**Brief:**
Give all of the records again precisely, excluding whatever pictures they contain.

____

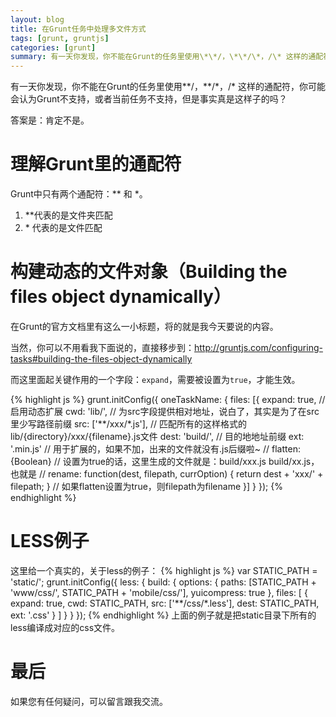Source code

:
 ```yaml
---
layout: blog
title: 在Grunt任务中处理多文件方式
tags: [grunt, gruntjs]
categories: [grunt]
summary: 有一天你发现，你不能在Grunt的任务里使用\*\*/，\*\*/\*，/\* 这样的通配符，你可能会认为Grunt不支持，或者当前任务不支持，但是事实真是这样子的吗？
---
```


有一天你发现，你不能在Grunt的任务里使用\*\*/，\*\*/*，/\* 这样的通配符，你可能会认为Grunt不支持，或者当前任务不支持，但是事实真是这样子的吗？

答案是：肯定不是。

# 理解Grunt里的通配符
Grunt中只有两个通配符：\*\* 和 \*。

1. \*\*代表的是文件夹匹配
2. \* 代表的是文件匹配

# 构建动态的文件对象（Building the files object dynamically）
在Grunt的官方文档里有这么一小标题，将的就是我今天要说的内容。

当然，你可以不用看我下面说的，直接移步到：<http://gruntjs.com/configuring-tasks#building-the-files-object-dynamically>

而这里面起关键作用的一个字段：`expand`，需要被设置为`true`，才能生效。

{% highlight js %}
grunt.initConfig({
    oneTaskName: {
        files: [{
            expand: true, // 启用动态扩展
            cwd: 'lib/', // 为src字段提供相对地址，说白了，其实是为了在src里少写路径前缀
            src: ['**/xxx/*.js'], // 匹配所有的这样格式的lib/{directory}/xxx/{filename}.js文件
            dest: 'build/', // 目的地地址前缀
            ext: '.min.js' // 用于扩展的，如果不加，出来的文件就没有.js后缀啦~
            // flatten: {Boolean} // 设置为true的话，这里生成的文件就是：build/xxx.js build/xx.js，也就是
            // rename: function(dest, filepath, currOption) { return dest + 'xxx/' + filepath; }
            // 如果flatten设置为true，则filepath为filename
        }]
    }
});
{% endhighlight %}

# LESS例子
这里给一个真实的，关于less的例子：
{% highlight js %}
var STATIC_PATH = 'static/';
grunt.initConfig({
    less: {
        build: {
            options: {
                paths: [STATIC_PATH + 'www/css/', STATIC_PATH + 'mobile/css/'],
                yuicompress: true
            },
            files: [
                {
                    expand: true,
                    cwd: STATIC_PATH,
                    src: ['**/css/*.less'],
                    dest: STATIC_PATH,
                    ext: '.css'
                }
            ]
        }
    }
});
{% endhighlight %}
上面的例子就是把static目录下所有的less编译成对应的css文件。

# 最后
如果您有任何疑问，可以留言跟我交流。
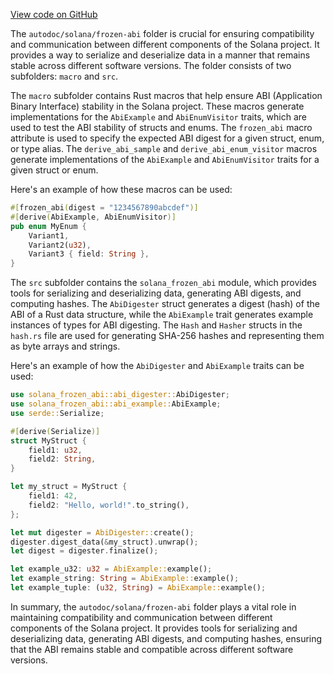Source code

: 
[View code on GitHub](https://github.com/solana-labs/solana/tree/master/na/frozen-abi)

The `autodoc/solana/frozen-abi` folder is crucial for ensuring compatibility and communication between different components of the Solana project. It provides a way to serialize and deserialize data in a manner that remains stable across different software versions. The folder consists of two subfolders: `macro` and `src`.

The `macro` subfolder contains Rust macros that help ensure ABI (Application Binary Interface) stability in the Solana project. These macros generate implementations for the `AbiExample` and `AbiEnumVisitor` traits, which are used to test the ABI stability of structs and enums. The `frozen_abi` macro attribute is used to specify the expected ABI digest for a given struct, enum, or type alias. The `derive_abi_sample` and `derive_abi_enum_visitor` macros generate implementations of the `AbiExample` and `AbiEnumVisitor` traits for a given struct or enum.

Here's an example of how these macros can be used:

```rust
#[frozen_abi(digest = "1234567890abcdef")]
#[derive(AbiExample, AbiEnumVisitor)]
pub enum MyEnum {
    Variant1,
    Variant2(u32),
    Variant3 { field: String },
}
```

The `src` subfolder contains the `solana_frozen_abi` module, which provides tools for serializing and deserializing data, generating ABI digests, and computing hashes. The `AbiDigester` struct generates a digest (hash) of the ABI of a Rust data structure, while the `AbiExample` trait generates example instances of types for ABI digesting. The `Hash` and `Hasher` structs in the `hash.rs` file are used for generating SHA-256 hashes and representing them as byte arrays and strings.

Here's an example of how the `AbiDigester` and `AbiExample` traits can be used:

```rust
use solana_frozen_abi::abi_digester::AbiDigester;
use solana_frozen_abi::abi_example::AbiExample;
use serde::Serialize;

#[derive(Serialize)]
struct MyStruct {
    field1: u32,
    field2: String,
}

let my_struct = MyStruct {
    field1: 42,
    field2: "Hello, world!".to_string(),
};

let mut digester = AbiDigester::create();
digester.digest_data(&my_struct).unwrap();
let digest = digester.finalize();

let example_u32: u32 = AbiExample::example();
let example_string: String = AbiExample::example();
let example_tuple: (u32, String) = AbiExample::example();
```

In summary, the `autodoc/solana/frozen-abi` folder plays a vital role in maintaining compatibility and communication between different components of the Solana project. It provides tools for serializing and deserializing data, generating ABI digests, and computing hashes, ensuring that the ABI remains stable and compatible across different software versions.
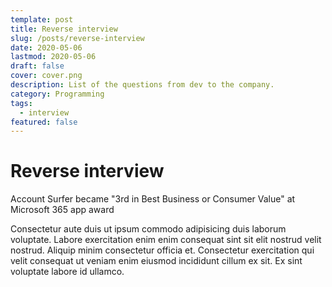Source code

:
 ```yaml
---
template: post
title: Reverse interview
slug: /posts/reverse-interview
date: 2020-05-06
lastmod: 2020-05-06
draft: false
cover: cover.png
description: List of the questions from dev to the company.
category: Programming
tags: 
  - interview
featured: false
---
```


# Reverse interview

Account Surfer became "3rd in Best Business or Consumer Value" at Microsoft 365 app award

Consectetur aute duis ut ipsum commodo adipisicing duis laborum voluptate. Labore exercitation enim enim consequat sint sit elit nostrud velit nostrud. Aliquip minim consectetur officia et. Consectetur exercitation qui velit consequat ut veniam enim eiusmod incididunt cillum ex sit. Ex sint voluptate labore id ullamco.
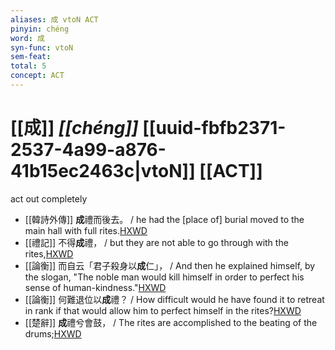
 ```yaml
---
aliases: 成 vtoN ACT
pinyin: chéng
word: 成
syn-func: vtoN
sem-feat: 
total: 5
concept: ACT 
---
```

# [[成]] *[[chéng]]*  [[uuid-fbfb2371-2537-4a99-a876-41b15ec2463c|vtoN]] [[ACT]]
act out completely
 - [[韓詩外傳]] **成**禮而後去。 / he had the [place of] burial moved to the main hall with full rites.[HXWD](https://hxwd.org/textview.html?location=KR1c0066_tls_007-21a.31)
 - [[禮記]] 不得**成**禮， / but they are not able to go through with the rites,[HXWD](https://hxwd.org/textview.html?location=KR1d0052_tls_007-25a.6)
 - [[論衡]] 而自云「君子殺身以**成**仁」， / And then he explained himself, by the slogan, "The noble man would kill himself in order to perfect his sense of human-kindness."[HXWD](https://hxwd.org/textview.html?location=KR3j0080_tls_028-55a.29)
 - [[論衡]] 何難退位以**成**禮？ / How difficult would he have found it to retreat in rank if that would allow him to perfect himself in the rites?[HXWD](https://hxwd.org/textview.html?location=KR3j0080_tls_028-56a.1)
 - [[楚辭]] **成**禮兮會鼓， / The rites are accomplished to the beating of the drums;[HXWD](https://hxwd.org/textview.html?location=KR4a0001_tls_002-22a.2)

____

**Solution to this task:**
Source code

:
 ```yaml
---
layout: blog
title: 在Grunt任务中处理多文件方式
tags: [grunt, gruntjs]
categories: [grunt]
summary: 有一天你发现，你不能在Grunt的任务里使用\*\*/，\*\*/\*，/\* 这样的通配符，你可能会认为Grunt不支持，或者当前任务不支持，但是事实真是这样子的吗？
---
```


有一天你发现，你不能在Grunt的任务里使用\*\*/，\*\*/*，/\* 这样的通配符，你可能会认为Grunt不支持，或者当前任务不支持，但是事实真是这样子的吗？

答案是：肯定不是。

# 理解Grunt里的通配符
Grunt中只有两个通配符：\*\* 和 \*。

1. \*\*代表的是文件夹匹配
2. \* 代表的是文件匹配

# 构建动态的文件对象（Building the files object dynamically）
在Grunt的官方文档里有这么一小标题，将的就是我今天要说的内容。

当然，你可以不用看我下面说的，直接移步到：<http://gruntjs.com/configuring-tasks#building-the-files-object-dynamically>

而这里面起关键作用的一个字段：`expand`，需要被设置为`true`，才能生效。

{% highlight js %}
grunt.initConfig({
    oneTaskName: {
        files: [{
            expand: true, // 启用动态扩展
            cwd: 'lib/', // 为src字段提供相对地址，说白了，其实是为了在src里少写路径前缀
            src: ['**/xxx/*.js'], // 匹配所有的这样格式的lib/{directory}/xxx/{filename}.js文件
            dest: 'build/', // 目的地地址前缀
            ext: '.min.js' // 用于扩展的，如果不加，出来的文件就没有.js后缀啦~
            // flatten: {Boolean} // 设置为true的话，这里生成的文件就是：build/xxx.js build/xx.js，也就是
            // rename: function(dest, filepath, currOption) { return dest + 'xxx/' + filepath; }
            // 如果flatten设置为true，则filepath为filename
        }]
    }
});
{% endhighlight %}

# LESS例子
这里给一个真实的，关于less的例子：
{% highlight js %}
var STATIC_PATH = 'static/';
grunt.initConfig({
    less: {
        build: {
            options: {
                paths: [STATIC_PATH + 'www/css/', STATIC_PATH + 'mobile/css/'],
                yuicompress: true
            },
            files: [
                {
                    expand: true,
                    cwd: STATIC_PATH,
                    src: ['**/css/*.less'],
                    dest: STATIC_PATH,
                    ext: '.css'
                }
            ]
        }
    }
});
{% endhighlight %}
上面的例子就是把static目录下所有的less编译成对应的css文件。

# 最后
如果您有任何疑问，可以留言跟我交流。
Source code

: 
[View code on GitHub](https://github.com/solana-labs/solana/tree/master/na/frozen-abi)

The `autodoc/solana/frozen-abi` folder is crucial for ensuring compatibility and communication between different components of the Solana project. It provides a way to serialize and deserialize data in a manner that remains stable across different software versions. The folder consists of two subfolders: `macro` and `src`.

The `macro` subfolder contains Rust macros that help ensure ABI (Application Binary Interface) stability in the Solana project. These macros generate implementations for the `AbiExample` and `AbiEnumVisitor` traits, which are used to test the ABI stability of structs and enums. The `frozen_abi` macro attribute is used to specify the expected ABI digest for a given struct, enum, or type alias. The `derive_abi_sample` and `derive_abi_enum_visitor` macros generate implementations of the `AbiExample` and `AbiEnumVisitor` traits for a given struct or enum.

Here's an example of how these macros can be used:

```rust
#[frozen_abi(digest = "1234567890abcdef")]
#[derive(AbiExample, AbiEnumVisitor)]
pub enum MyEnum {
    Variant1,
    Variant2(u32),
    Variant3 { field: String },
}
```

The `src` subfolder contains the `solana_frozen_abi` module, which provides tools for serializing and deserializing data, generating ABI digests, and computing hashes. The `AbiDigester` struct generates a digest (hash) of the ABI of a Rust data structure, while the `AbiExample` trait generates example instances of types for ABI digesting. The `Hash` and `Hasher` structs in the `hash.rs` file are used for generating SHA-256 hashes and representing them as byte arrays and strings.

Here's an example of how the `AbiDigester` and `AbiExample` traits can be used:

```rust
use solana_frozen_abi::abi_digester::AbiDigester;
use solana_frozen_abi::abi_example::AbiExample;
use serde::Serialize;

#[derive(Serialize)]
struct MyStruct {
    field1: u32,
    field2: String,
}

let my_struct = MyStruct {
    field1: 42,
    field2: "Hello, world!".to_string(),
};

let mut digester = AbiDigester::create();
digester.digest_data(&my_struct).unwrap();
let digest = digester.finalize();

let example_u32: u32 = AbiExample::example();
let example_string: String = AbiExample::example();
let example_tuple: (u32, String) = AbiExample::example();
```

In summary, the `autodoc/solana/frozen-abi` folder plays a vital role in maintaining compatibility and communication between different components of the Solana project. It provides tools for serializing and deserializing data, generating ABI digests, and computing hashes, ensuring that the ABI remains stable and compatible across different software versions.
Source code

:
 ```yaml
---
template: post
title: Reverse interview
slug: /posts/reverse-interview
date: 2020-05-06
lastmod: 2020-05-06
draft: false
cover: cover.png
description: List of the questions from dev to the company.
category: Programming
tags: 
  - interview
featured: false
---
```


# Reverse interview

Account Surfer became "3rd in Best Business or Consumer Value" at Microsoft 365 app award

Consectetur aute duis ut ipsum commodo adipisicing duis laborum voluptate. Labore exercitation enim enim consequat sint sit elit nostrud velit nostrud. Aliquip minim consectetur officia et. Consectetur exercitation qui velit consequat ut veniam enim eiusmod incididunt cillum ex sit. Ex sint voluptate labore id ullamco.
 ```yaml
---
aliases: 成 vtoN ACT
pinyin: chéng
word: 成
syn-func: vtoN
sem-feat: 
total: 5
concept: ACT 
---
```

# [[成]] *[[chéng]]*  [[uuid-fbfb2371-2537-4a99-a876-41b15ec2463c|vtoN]] [[ACT]]
act out completely
 - [[韓詩外傳]] **成**禮而後去。 / he had the [place of] burial moved to the main hall with full rites.[HXWD](https://hxwd.org/textview.html?location=KR1c0066_tls_007-21a.31)
 - [[禮記]] 不得**成**禮， / but they are not able to go through with the rites,[HXWD](https://hxwd.org/textview.html?location=KR1d0052_tls_007-25a.6)
 - [[論衡]] 而自云「君子殺身以**成**仁」， / And then he explained himself, by the slogan, "The noble man would kill himself in order to perfect his sense of human-kindness."[HXWD](https://hxwd.org/textview.html?location=KR3j0080_tls_028-55a.29)
 - [[論衡]] 何難退位以**成**禮？ / How difficult would he have found it to retreat in rank if that would allow him to perfect himself in the rites?[HXWD](https://hxwd.org/textview.html?location=KR3j0080_tls_028-56a.1)
 - [[楚辭]] **成**禮兮會鼓， / The rites are accomplished to the beating of the drums;[HXWD](https://hxwd.org/textview.html?location=KR4a0001_tls_002-22a.2)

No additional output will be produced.